The most striking successes for MTO were in its inventory of mental health measures. [23]  Considerably fewer MTO mothers were depressed than control mothers. [24]  The reduction in depression was similar in magnitude to what has been observed in clinical studies testing best-practice depression treatment regimens. [25]  This substantial improvement in mental health is not so surprising given what these families sought with the MTO program in the first place.  Almost all families enrolling in MTO reported that their primary motivation in signing up for the program was moving away from violent, gang-ridden neighborhoods to safer ones. [26] Moving to neighborhoods with less crime and violence, which satisfies families’ major program desires, is likely linked to the striking improvements in mental health. [27]   Thus, by the criteria of what mattered most to the participants themselves, MTO was very successful. 

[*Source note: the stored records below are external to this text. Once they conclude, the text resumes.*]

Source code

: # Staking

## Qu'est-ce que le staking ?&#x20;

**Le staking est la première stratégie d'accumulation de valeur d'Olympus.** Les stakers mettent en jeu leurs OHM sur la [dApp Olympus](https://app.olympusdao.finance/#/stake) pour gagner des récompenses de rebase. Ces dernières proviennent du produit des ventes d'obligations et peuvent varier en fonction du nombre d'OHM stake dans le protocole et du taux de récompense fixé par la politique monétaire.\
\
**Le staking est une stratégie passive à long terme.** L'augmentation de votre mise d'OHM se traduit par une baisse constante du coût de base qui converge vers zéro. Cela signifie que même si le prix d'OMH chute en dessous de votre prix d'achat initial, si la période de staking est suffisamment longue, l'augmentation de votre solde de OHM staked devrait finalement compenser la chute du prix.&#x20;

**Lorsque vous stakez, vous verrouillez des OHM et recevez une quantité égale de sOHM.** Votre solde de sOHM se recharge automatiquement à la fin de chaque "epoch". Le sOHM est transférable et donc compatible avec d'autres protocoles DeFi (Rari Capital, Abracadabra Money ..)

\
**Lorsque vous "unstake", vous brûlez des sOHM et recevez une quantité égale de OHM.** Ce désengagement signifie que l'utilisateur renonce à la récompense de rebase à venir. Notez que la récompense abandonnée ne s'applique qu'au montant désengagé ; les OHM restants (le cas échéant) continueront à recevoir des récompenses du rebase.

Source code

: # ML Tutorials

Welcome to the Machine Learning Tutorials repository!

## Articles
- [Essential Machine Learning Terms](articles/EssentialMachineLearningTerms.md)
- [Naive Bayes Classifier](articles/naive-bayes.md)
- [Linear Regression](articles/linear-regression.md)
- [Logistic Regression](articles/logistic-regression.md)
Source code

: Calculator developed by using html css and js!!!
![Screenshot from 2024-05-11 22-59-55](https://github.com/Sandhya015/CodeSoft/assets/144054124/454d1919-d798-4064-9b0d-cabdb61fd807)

MTO was much less successful in promoting self-sufficiency.  Program designers hoped that MTO moves would improve mothers’ employment prospects, reduce their welfare dependence, and boost the school achievement of children. [28]  On these counts, the results have been disappointing. [29]  MTO families were no more likely to be employed, earned no more and received welfare no less often than families assigned to the control group. [30]  Here it is important to remember that MTO’s evaluation took place in the late 1990s, in the midst of welfare reform and a booming economy.[31]  MTO families did indeed boost their employment and reduced their reliance on welfare, [32] but these changes were no different, on average, from those experienced by the comparison group.

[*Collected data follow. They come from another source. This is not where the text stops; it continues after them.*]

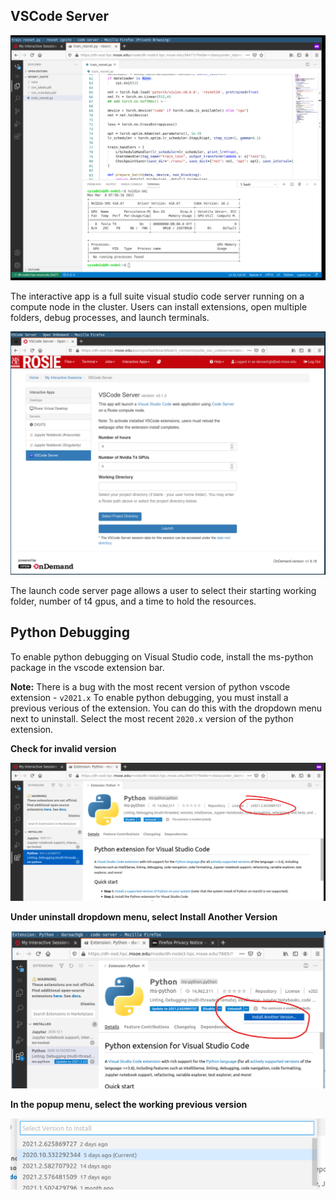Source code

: ## VSCode Server

![Example](../_images/code_example.png)

The interactive app is a full suite visual studio code server running on a compute node in the cluster. Users can install extensions, open multiple folders, debug processes, and launch terminals.

![Interactive App](../_images/code_form.png)

The launch code server page allows a user to select their starting working folder, number of t4 gpus, and a time to hold the resources.

## Python Debugging

To enable python debugging on Visual Studio code, install the ms-python package in the vscode extension bar.

**Note:** There is a bug with the most recent version of python vscode extension - `v2021.x` To enable python debugging, you must install a previous verious of the extension. You can do this with the dropdown menu next to uninstall. Select the most recent `2020.x` version of the python extension.

**Check for invalid version**

![Version Check](../_images/code_python_wrongversion.png)

**Under uninstall dropdown menu, select Install Another Version**

![Select Write Version](../_images/code_otherversion.png)

**In the popup menu, select the working previous version**

![Something](../_images/code_version.png)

Early evidence from Gautreaux One conducted by James Rosenbaum and his colleagues compared maternal employment rates for city and suburban movers and found substantial differences. [33]  But our longer run look at employment and welfare receipt, drawing on data from the late 1990s, showed no employment advantages to being offered housing in a suburban as opposed to a city neighborhood. [34]  Mendenhall et al. (forthcoming) demonstrate the importance of a finer-grain distinction among types of placement neighborhoods, with the lowest maternal earnings associated with placement neighborhoods with fewer whites and less favorable employment and welfare outcomes for the one-fifth of families placed in high poverty, largely African American neighborhoods. [35]  Overall, the most recent evidence from MTO and Gautreaux One does not replicate the dramatic employment differences observed in the original Gautreaux research.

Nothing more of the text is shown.